--- Available records ---

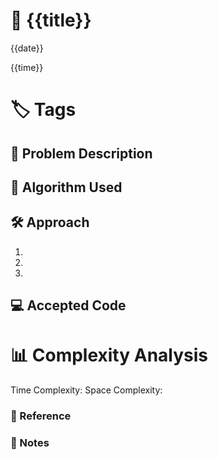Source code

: # 📝 {{title}}
{{date}}

{{time}}

# 🏷️ Tags

## 📄 Problem Description
<!-- Briefly describe the problem statement here -->

## 🧠 Algorithm Used
<!-- Describe the algorithm you used to solve the problem -->

## 🛠️ Approach
<!-- Explain your approach step-by-step -->

1. 
2. 
3. 

## 💻 Accepted Code

# 📊 Complexity Analysis
Time Complexity:
Space Complexity:


### 🔗 Reference
### 📝 Notes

---

# Description of the task:
List each line of the records that holds the string "Complexity".

# Solved problem:
# 📊 Complexity Analysis
Time Complexity:
Space Complexity:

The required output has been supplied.